• [Problem details]
Only the count is needed. Count the lines below with the word "importance" in them.

Rendered images with source text:
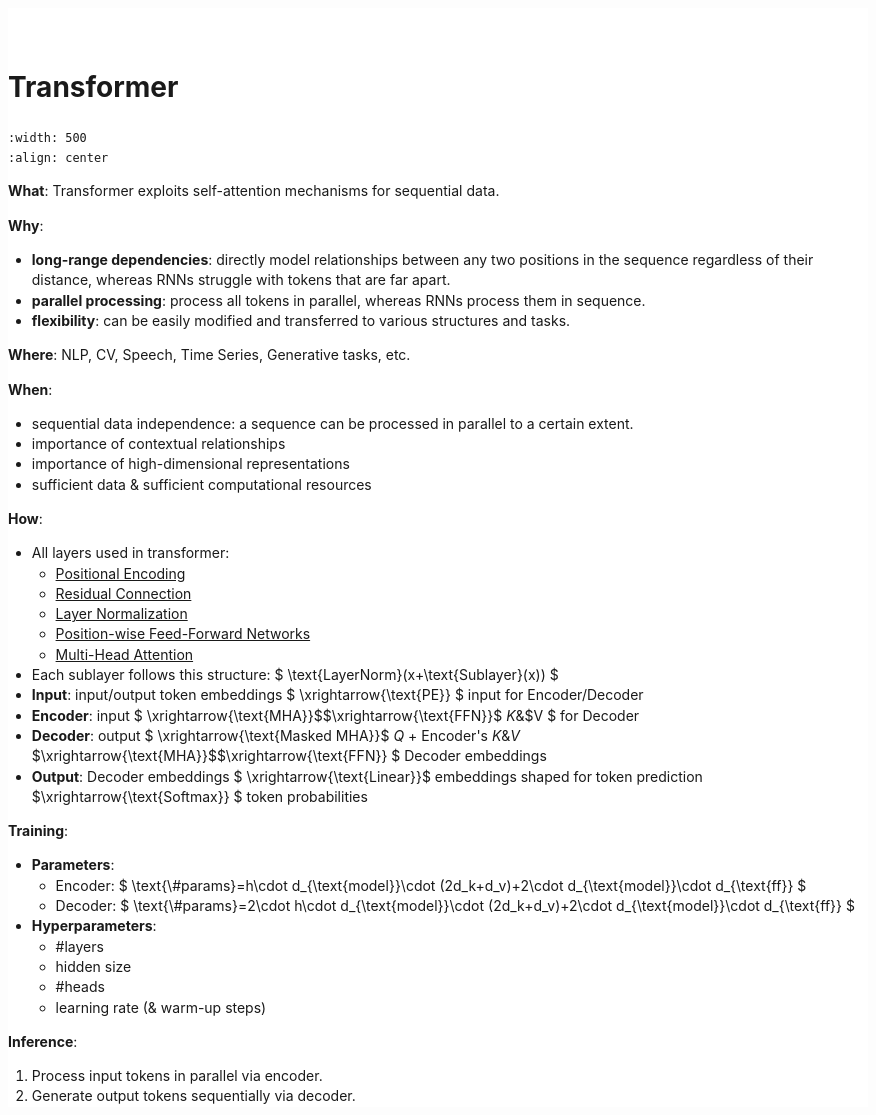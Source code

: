 <br/>

# Transformer
```{image} ../images/transformer.png
:width: 500
:align: center
```

**What**: Transformer exploits self-attention mechanisms for sequential data.

**Why**:
- **long-range dependencies**: directly model relationships between any two positions in the sequence regardless of their distance, whereas RNNs struggle with tokens that are far apart.
- **parallel processing**: process all tokens in parallel, whereas RNNs process them in sequence.
- **flexibility**: can be easily modified and transferred to various structures and tasks.

**Where**: NLP, CV, Speech, Time Series, Generative tasks, etc.

**When**:
- sequential data independence: a sequence can be processed in parallel to a certain extent.
- importance of contextual relationships
- importance of high-dimensional representations
- sufficient data & sufficient computational resources

**How**:
- All layers used in transformer:
    - [Positional Encoding](#positional-encoding)
    - [Residual Connection](#residual-block-resnet)
    - [Layer Normalization](#layer-normalization)
    - [Position-wise Feed-Forward Networks](#postion-wise-feed-forward-networks)
    - [Multi-Head Attention](#multi-head-attention)
- Each sublayer follows this structure: $ \text{LayerNorm}(x+\text{Sublayer}(x)) $
- **Input**: input/output token embeddings $ \xrightarrow{\text{PE}} $ input for Encoder/Decoder
- **Encoder**: input $ \xrightarrow{\text{MHA}}$$\xrightarrow{\text{FFN}}$ $K$&$V $ for Decoder
- **Decoder**: output $ \xrightarrow{\text{Masked MHA}}$ $Q$ + Encoder's $K$&$V$ $\xrightarrow{\text{MHA}}$$\xrightarrow{\text{FFN}} $ Decoder embeddings
- **Output**: Decoder embeddings $ \xrightarrow{\text{Linear}}$ embeddings shaped for token prediction $\xrightarrow{\text{Softmax}} $ token probabilities

**Training**:
- **Parameters**:
    - Encoder: $ \text{\\#params}=h\cdot d\_{\text{model}}\cdot (2d\_k+d\_v)+2\cdot d\_{\text{model}}\cdot d\_{\text{ff}} $
    - Decoder: $ \text{\\#params}=2\cdot h\cdot d\_{\text{model}}\cdot (2d\_k+d\_v)+2\cdot d\_{\text{model}}\cdot d\_{\text{ff}} $
- **Hyperparameters**:
    - #layers
    - hidden size
    - #heads
    - learning rate (& warm-up steps)

**Inference**:
1. Process input tokens in parallel via encoder.
2. Generate output tokens sequentially via decoder.

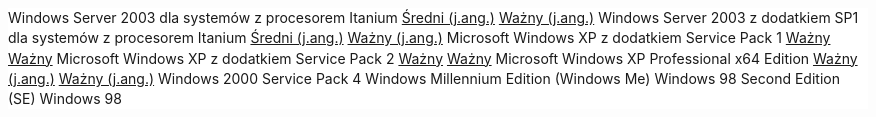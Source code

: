 </tr>
<tr class="odd">
<td style="border:1px solid black;">Windows Server 2003 dla systemów z procesorem Itanium</td>
<td style="border:1px solid black;"><a href="http://www.microsoft.com/downloads/details.aspx?familyid=e186e149-208a-4035-a0fc-e1cbde4e6fef">Średni (j.ang.)</a></td>
<td style="border:1px solid black;"><a href="http://www.microsoft.com/downloads/details.aspx?familyid=8479c2eb-0fb6-4879-9c3d-b49bd864a71c">Ważny (j.ang.)</a></td>
<td style="border:1px solid black;"></td>
</tr>
<tr class="even">
<td style="border:1px solid black;">Windows Server 2003 z dodatkiem SP1 dla systemów z procesorem Itanium</td>
<td style="border:1px solid black;"><a href="http://www.microsoft.com/downloads/details.aspx?familyid=e186e149-208a-4035-a0fc-e1cbde4e6fef">Średni (j.ang.)</a></td>
<td style="border:1px solid black;"><a href="http://www.microsoft.com/downloads/details.aspx?familyid=8479c2eb-0fb6-4879-9c3d-b49bd864a71c">Ważny (j.ang.)</a></td>
<td style="border:1px solid black;"></td>
</tr>
<tr class="odd">
<td style="border:1px solid black;">Microsoft Windows XP z dodatkiem Service Pack 1</td>
<td style="border:1px solid black;"><a href="http://www.microsoft.com/downloads/details.aspx?familyid=62535040-5204-4469-b0bf-eae14567c2d5&amp;displaylang=pl">Ważny</a></td>
<td style="border:1px solid black;"><a href="http://www.microsoft.com/downloads/details.aspx?familyid=290453df-1cae-4691-b20c-5d65d92216bf&amp;displaylang=pl">Ważny</a></td>
<td style="border:1px solid black;"></td>
</tr>
<tr class="even">
<td style="border:1px solid black;">Microsoft Windows XP z dodatkiem Service Pack 2</td>
<td style="border:1px solid black;"><a href="http://www.microsoft.com/downloads/details.aspx?familyid=62535040-5204-4469-b0bf-eae14567c2d5&amp;displaylang=pl">Ważny</a></td>
<td style="border:1px solid black;"><a href="http://www.microsoft.com/downloads/details.aspx?familyid=290453df-1cae-4691-b20c-5d65d92216bf&amp;displaylang=pl">Ważny</a></td>
<td style="border:1px solid black;"></td>
</tr>
<tr class="odd">
<td style="border:1px solid black;">Microsoft Windows XP Professional x64 Edition</td>
<td style="border:1px solid black;"><a href="http://www.microsoft.com/downloads/details.aspx?familyid=9734f634-6869-434f-aaf0-47b70f84d178">Ważny (j.ang.)</a></td>
<td style="border:1px solid black;"><a href="http://www.microsoft.com/downloads/details.aspx?familyid=7d75bf5c-2e1d-4793-b7d1-dd372a99eca5">Ważny (j.ang.)</a></td>
<td style="border:1px solid black;"></td>
</tr>
<tr class="even">
<td style="border:1px solid black;">Windows 2000 Service Pack 4</td>
<td style="border:1px solid black;"></td>
<td style="border:1px solid black;"></td>
<td style="border:1px solid black;"></td>
</tr>
<tr class="odd">
<td style="border:1px solid black;">Windows Millennium Edition (Windows Me)</td>
<td style="border:1px solid black;"></td>
<td style="border:1px solid black;"></td>
<td style="border:1px solid black;"></td>
</tr>
<tr class="even">
<td style="border:1px solid black;">Windows 98 Second Edition (SE)</td>
<td style="border:1px solid black;"></td>
<td style="border:1px solid black;"></td>
<td style="border:1px solid black;"></td>
</tr>
<tr class="odd">
<td style="border:1px solid black;">Windows 98</td>
<td style="border:1px solid black;"></td>
<td style="border:1px solid black;"></td>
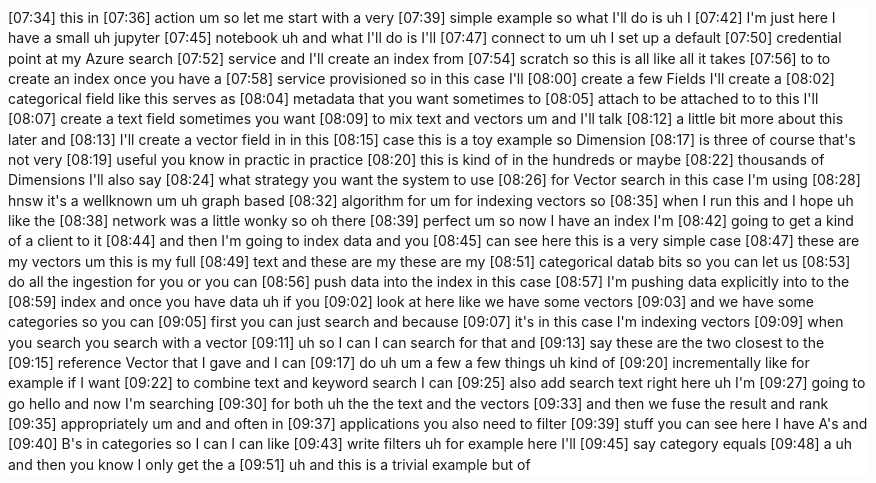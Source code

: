 [07:34] this in
[07:36] action um so let me start with a very
[07:39] simple example so what I'll do is uh I
[07:42] I'm just here I have a small uh jupyter
[07:45] notebook uh and what I'll do is I'll
[07:47] connect to um uh I set up a default
[07:50] credential point at my Azure search
[07:52] service and I'll create an index from
[07:54] scratch so this is all like all it takes
[07:56] to to create an index once you have a
[07:58] service provisioned so in this case I'll
[08:00] create a few Fields I'll create a
[08:02] categorical field like this serves as
[08:04] metadata that you want sometimes to
[08:05] attach to be attached to to this I'll
[08:07] create a text field sometimes you want
[08:09] to mix text and vectors um and I'll talk
[08:12] a little bit more about this later and
[08:13] I'll create a vector field in in this
[08:15] case this is a toy example so Dimension
[08:17] is three of course that's not very
[08:19] useful you know in practic in practice
[08:20] this is kind of in the hundreds or maybe
[08:22] thousands of Dimensions I'll also say
[08:24] what strategy you want the system to use
[08:26] for Vector search in this case I'm using
[08:28] hnsw it's a wellknown um uh graph based
[08:32] algorithm for um for indexing vectors so
[08:35] when I run this and I hope uh like the
[08:38] network was a little wonky so oh there
[08:39] perfect um so now I have an index I'm
[08:42] going to get a kind of a client to it
[08:44] and then I'm going to index data and you
[08:45] can see here this is a very simple case
[08:47] these are my vectors um this is my full
[08:49] text and these are my these are my
[08:51] categorical datab bits so you can let us
[08:53] do all the ingestion for you or you can
[08:56] push data into the index in this case
[08:57] I'm pushing data explicitly into to the
[08:59] index and once you have data uh if you
[09:02] look at here like we have some vectors
[09:03] and we have some categories so you can
[09:05] first you can just search and because
[09:07] it's in this case I'm indexing vectors
[09:09] when you search you search with a vector
[09:11] uh so I can I can search for that and
[09:13] say these are the two closest to the
[09:15] reference Vector that I gave and I can
[09:17] do uh um a few a few things uh kind of
[09:20] incrementally like for example if I want
[09:22] to combine text and keyword search I can
[09:25] also add search text right here uh I'm
[09:27] going to go hello and now I'm searching
[09:30] for both uh the the text and the vectors
[09:33] and then we fuse the result and rank
[09:35] appropriately um and and often in
[09:37] applications you also need to filter
[09:39] stuff you can see here I have A's and
[09:40] B's in categories so I can I can like
[09:43] write filters uh for example here I'll
[09:45] say category equals
[09:48] a uh and then you know I only get the a
[09:51] uh and this is a trivial example but of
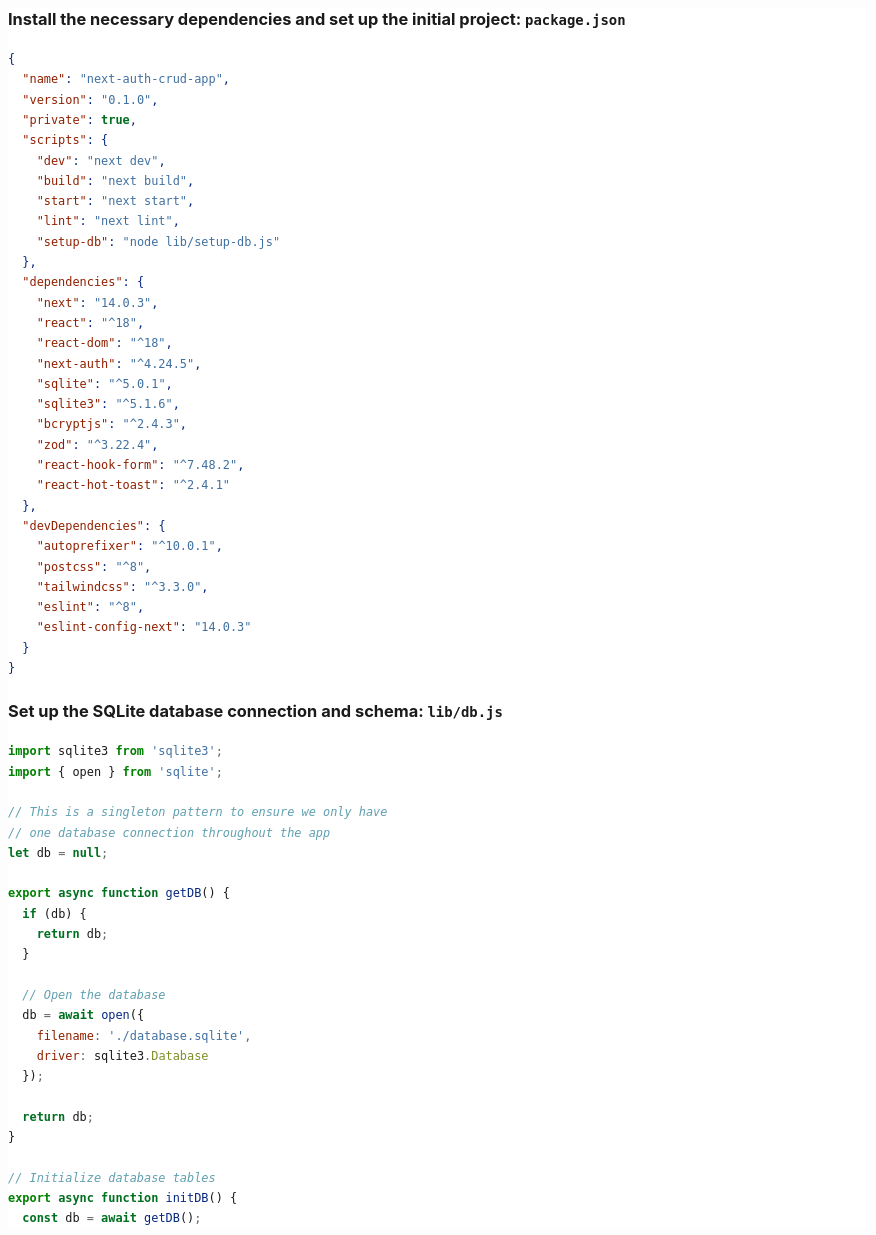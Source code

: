 ### Install the necessary dependencies and set up the initial project: `package.json`

```json
{
  "name": "next-auth-crud-app",
  "version": "0.1.0",
  "private": true,
  "scripts": {
    "dev": "next dev",
    "build": "next build",
    "start": "next start",
    "lint": "next lint",
    "setup-db": "node lib/setup-db.js"
  },
  "dependencies": {
    "next": "14.0.3",
    "react": "^18",
    "react-dom": "^18",
    "next-auth": "^4.24.5",
    "sqlite": "^5.0.1",
    "sqlite3": "^5.1.6",
    "bcryptjs": "^2.4.3",
    "zod": "^3.22.4",
    "react-hook-form": "^7.48.2",
    "react-hot-toast": "^2.4.1"
  },
  "devDependencies": {
    "autoprefixer": "^10.0.1",
    "postcss": "^8",
    "tailwindcss": "^3.3.0",
    "eslint": "^8",
    "eslint-config-next": "14.0.3"
  }
}
```
### Set up the SQLite database connection and schema: `lib/db.js`

```javascript
import sqlite3 from 'sqlite3';
import { open } from 'sqlite';

// This is a singleton pattern to ensure we only have
// one database connection throughout the app
let db = null;

export async function getDB() {
  if (db) {
    return db;
  }
  
  // Open the database
  db = await open({
    filename: './database.sqlite',
    driver: sqlite3.Database
  });
  
  return db;
}

// Initialize database tables
export async function initDB() {
  const db = await getDB();
```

• [Task result]
2